### SUPPLIED RECORDS
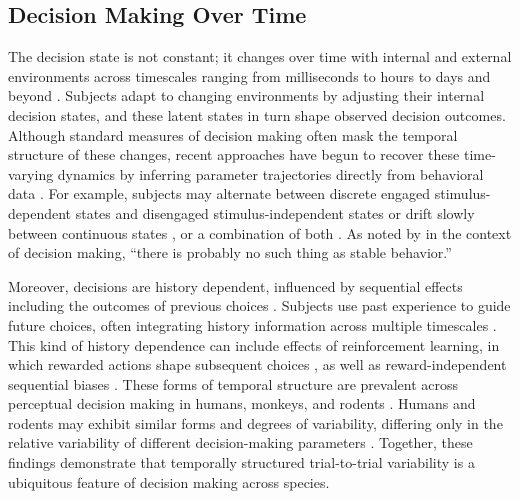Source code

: \documentclass[00-main.tex]{subfiles}
\begin{document}
\subsection{Decision Making Over Time}
The decision state is not constant; it changes over time with internal and external environments across timescales ranging from milliseconds to hours to days and beyond \citep{duffy_disentangling_2025, urai_choice_2019, cochrane_multiple_2023, shevinsky_interaction_2019, schumacher_neural_2023, schumacher_validation_2025}. Subjects adapt to changing environments by adjusting their internal decision states, and these latent states in turn shape observed decision outcomes. Although standard measures of decision making often mask the temporal structure of these changes, recent approaches have begun to recover these time-varying dynamics by inferring parameter trajectories directly from behavioral data \citep{ashwood_mice_2022, gunawan_time-evolving_2022, kucharsky_hidden_2021, maggi_tracking_2024, alister_diffusion_2026}. For example, subjects may alternate between discrete engaged stimulus-dependent states and disengaged stimulus-independent states \citep{ashwood_mice_2022, mohammadi_identifying_2025, duffy_disentangling_2025, senne_state-dependent_2025} or drift slowly between continuous states \citep{vloeberghs_bayesian_2025, roy_extracting_2021, roy_efficient_2018}, or a combination of both \citep{schumacher_neural_2023, schumacher_validation_2025}. As noted by \citet{urai_structure_2025} in the context of decision making, ``there is probably no such thing as stable behavior.''

Moreover, decisions are history dependent, influenced by sequential effects including the outcomes of previous choices \citep{frund_quantifying_2014, gao_sequential_2009}. Subjects use past experience to guide future choices, often integrating history information across multiple timescales \citep{danskin_exponential_2023, nguyen_optimizing_2019, busse_detection_2011, miletic_explaining_2025}. This kind of history dependence can include effects of reinforcement learning, in which rewarded actions shape subsequent choices \citep{pedersen_drift_2017, fontanesi_reinforcement_2019, fengler_beyond_2022}, as well as reward-independent sequential biases \citep{frund_quantifying_2014, gao_sequential_2009}. These forms of temporal structure are prevalent across perceptual decision making in humans, monkeys, and rodents \citep{urai_choice_2019, busse_detection_2011, trevino_response_2022, braun_adaptive_2018, gupta_trial-history_2024}. Humans and rodents may exhibit similar forms and degrees of variability, differing only in the relative variability of different decision-making parameters \citep{nguyen_different_2022, shevinsky_interaction_2019}. Together, these findings demonstrate that temporally structured trial-to-trial variability is a ubiquitous feature of decision making across species.
\end{document}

### WHAT YOU NEED TO DO
Quote each entry above verbatim and drop the pictures.

### YOUR SOLUTION
Source code

: \documentclass[00-main.tex]{subfiles}
\begin{document}
\subsection{Decision Making Over Time}
The decision state is not constant; it changes over time with internal and external environments across timescales ranging from milliseconds to hours to days and beyond \citep{duffy_disentangling_2025, urai_choice_2019, cochrane_multiple_2023, shevinsky_interaction_2019, schumacher_neural_2023, schumacher_validation_2025}. Subjects adapt to changing environments by adjusting their internal decision states, and these latent states in turn shape observed decision outcomes. Although standard measures of decision making often mask the temporal structure of these changes, recent approaches have begun to recover these time-varying dynamics by inferring parameter trajectories directly from behavioral data \citep{ashwood_mice_2022, gunawan_time-evolving_2022, kucharsky_hidden_2021, maggi_tracking_2024, alister_diffusion_2026}. For example, subjects may alternate between discrete engaged stimulus-dependent states and disengaged stimulus-independent states \citep{ashwood_mice_2022, mohammadi_identifying_2025, duffy_disentangling_2025, senne_state-dependent_2025} or drift slowly between continuous states \citep{vloeberghs_bayesian_2025, roy_extracting_2021, roy_efficient_2018}, or a combination of both \citep{schumacher_neural_2023, schumacher_validation_2025}. As noted by \citet{urai_structure_2025} in the context of decision making, ``there is probably no such thing as stable behavior.''

Moreover, decisions are history dependent, influenced by sequential effects including the outcomes of previous choices \citep{frund_quantifying_2014, gao_sequential_2009}. Subjects use past experience to guide future choices, often integrating history information across multiple timescales \citep{danskin_exponential_2023, nguyen_optimizing_2019, busse_detection_2011, miletic_explaining_2025}. This kind of history dependence can include effects of reinforcement learning, in which rewarded actions shape subsequent choices \citep{pedersen_drift_2017, fontanesi_reinforcement_2019, fengler_beyond_2022}, as well as reward-independent sequential biases \citep{frund_quantifying_2014, gao_sequential_2009}. These forms of temporal structure are prevalent across perceptual decision making in humans, monkeys, and rodents \citep{urai_choice_2019, busse_detection_2011, trevino_response_2022, braun_adaptive_2018, gupta_trial-history_2024}. Humans and rodents may exhibit similar forms and degrees of variability, differing only in the relative variability of different decision-making parameters \citep{nguyen_different_2022, shevinsky_interaction_2019}. Together, these findings demonstrate that temporally structured trial-to-trial variability is a ubiquitous feature of decision making across species.
\end{document}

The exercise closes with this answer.